** Opening RECORDS FOR PROCESSING block **

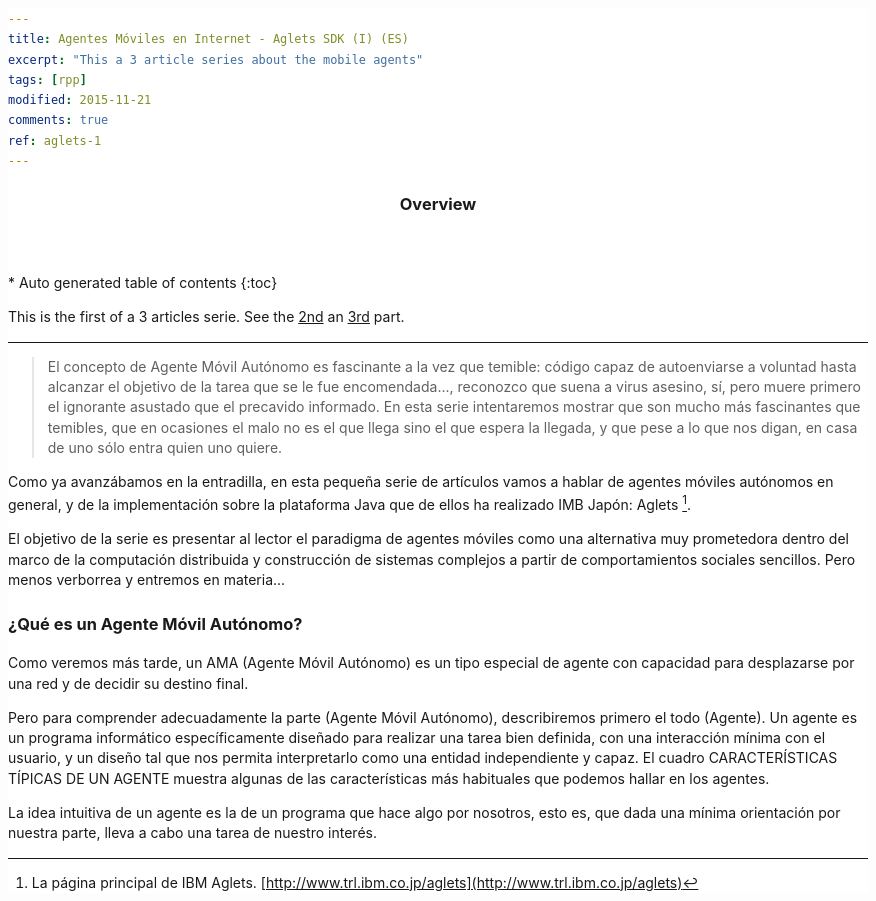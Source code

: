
 ```yaml
---
title: Agentes Móviles en Internet - Aglets SDK (I) (ES)
excerpt: "This a 3 article series about the mobile agents"
tags: [rpp]
modified: 2015-11-21
comments: true
ref: aglets-1
---
```


<section id="table-of-contents" class="toc">
  <header>
    <h3>Overview</h3>
  </header>
<div id="drawer" markdown="1">
*  Auto generated table of contents
{:toc}
</div>
</section>

This is the first of a 3 articles serie. See the [2nd](/blog/aglets-2/) an [3rd](/blog/aglets-3/) part.

----

> El concepto de Agente Móvil Autónomo es fascinante a la vez que temible: código capaz de autoenviarse a voluntad  hasta alcanzar el objetivo de la tarea que se le fue encomendada..., reconozco que suena a virus asesino, sí, pero muere primero el ignorante asustado que el precavido informado.  En esta serie intentaremos mostrar que son mucho más fascinantes que temibles, que en ocasiones el malo no es el que llega sino el que espera la llegada, y que pese a lo que nos digan, en casa de uno sólo entra quien uno quiere.

Como ya avanzábamos en la entradilla, en esta pequeña serie de artículos vamos a hablar de agentes móviles autónomos  en general, y de la implementación sobre la plataforma Java que de ellos ha realizado IMB Japón: Aglets [^1].

El objetivo de la serie es presentar al lector el paradigma de agentes móviles como una alternativa muy prometedora dentro del marco de la computación distribuida y construcción de sistemas complejos a partir de comportamientos sociales sencillos. Pero menos verborrea y entremos en materia...

### ¿Qué es un Agente Móvil Autónomo?

Como veremos más tarde, un AMA (Agente Móvil Autónomo) es un tipo especial de agente con capacidad para desplazarse por una red y de decidir su destino final.

Pero para comprender adecuadamente la parte (Agente Móvil Autónomo), describiremos primero el todo (Agente). Un agente es un programa informático específicamente diseñado para realizar una tarea bien definida, con una interacción mínima con el usuario, y un diseño tal que nos permita interpretarlo como una entidad independiente y capaz. El cuadro CARACTERÍSTICAS TÍPICAS DE UN AGENTE muestra algunas de las características más habituales que podemos hallar en los agentes.

La idea intuitiva de un agente es la de un programa que hace algo por nosotros, esto es, que dada una mínima orientación por nuestra parte, lleva a cabo una tarea de nuestro interés.


[^1]: La página principal de IBM Aglets. [http://www.trl.ibm.co.jp/aglets](http://www.trl.ibm.co.jp/aglets)
[^2]: [Software Agent: Creating a Structure for Cyberspace. Dana More, 1998](http://home.att.net/~dana.more/agent_2.htm)
[^3]: Página principal de la Agent Society. [http://www.agent.org/](http://www.agent.org/)
[^4]: Página principal de ObjectSpace. [http://www.objectspace.com/](http://www.objectspace.com/)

** Closing RECORDS FOR PROCESSING block **

* **TASK TO CARRY OUT**:
One exact copy of the data is required, and it should hold no pictures.

* **ANSWER BELOW**:
Source code

:
 ```yaml
---
title: Agentes Móviles en Internet - Aglets SDK (I) (ES)
excerpt: "This a 3 article series about the mobile agents"
tags: [rpp]
modified: 2015-11-21
comments: true
ref: aglets-1
---
```


<section id="table-of-contents" class="toc">
  <header>
    <h3>Overview</h3>
  </header>
<div id="drawer" markdown="1">
*  Auto generated table of contents
{:toc}
</div>
</section>

This is the first of a 3 articles serie. See the [2nd](/blog/aglets-2/) an [3rd](/blog/aglets-3/) part.

----

> El concepto de Agente Móvil Autónomo es fascinante a la vez que temible: código capaz de autoenviarse a voluntad  hasta alcanzar el objetivo de la tarea que se le fue encomendada..., reconozco que suena a virus asesino, sí, pero muere primero el ignorante asustado que el precavido informado.  En esta serie intentaremos mostrar que son mucho más fascinantes que temibles, que en ocasiones el malo no es el que llega sino el que espera la llegada, y que pese a lo que nos digan, en casa de uno sólo entra quien uno quiere.

Como ya avanzábamos en la entradilla, en esta pequeña serie de artículos vamos a hablar de agentes móviles autónomos  en general, y de la implementación sobre la plataforma Java que de ellos ha realizado IMB Japón: Aglets [^1].

El objetivo de la serie es presentar al lector el paradigma de agentes móviles como una alternativa muy prometedora dentro del marco de la computación distribuida y construcción de sistemas complejos a partir de comportamientos sociales sencillos. Pero menos verborrea y entremos en materia...

### ¿Qué es un Agente Móvil Autónomo?

Como veremos más tarde, un AMA (Agente Móvil Autónomo) es un tipo especial de agente con capacidad para desplazarse por una red y de decidir su destino final.

Pero para comprender adecuadamente la parte (Agente Móvil Autónomo), describiremos primero el todo (Agente). Un agente es un programa informático específicamente diseñado para realizar una tarea bien definida, con una interacción mínima con el usuario, y un diseño tal que nos permita interpretarlo como una entidad independiente y capaz. El cuadro CARACTERÍSTICAS TÍPICAS DE UN AGENTE muestra algunas de las características más habituales que podemos hallar en los agentes.

La idea intuitiva de un agente es la de un programa que hace algo por nosotros, esto es, que dada una mínima orientación por nuestra parte, lleva a cabo una tarea de nuestro interés.


[^1]: La página principal de IBM Aglets. [http://www.trl.ibm.co.jp/aglets](http://www.trl.ibm.co.jp/aglets)
[^2]: [Software Agent: Creating a Structure for Cyberspace. Dana More, 1998](http://home.att.net/~dana.more/agent_2.htm)
[^3]: Página principal de la Agent Society. [http://www.agent.org/](http://www.agent.org/)
[^4]: Página principal de ObjectSpace. [http://www.objectspace.com/](http://www.objectspace.com/)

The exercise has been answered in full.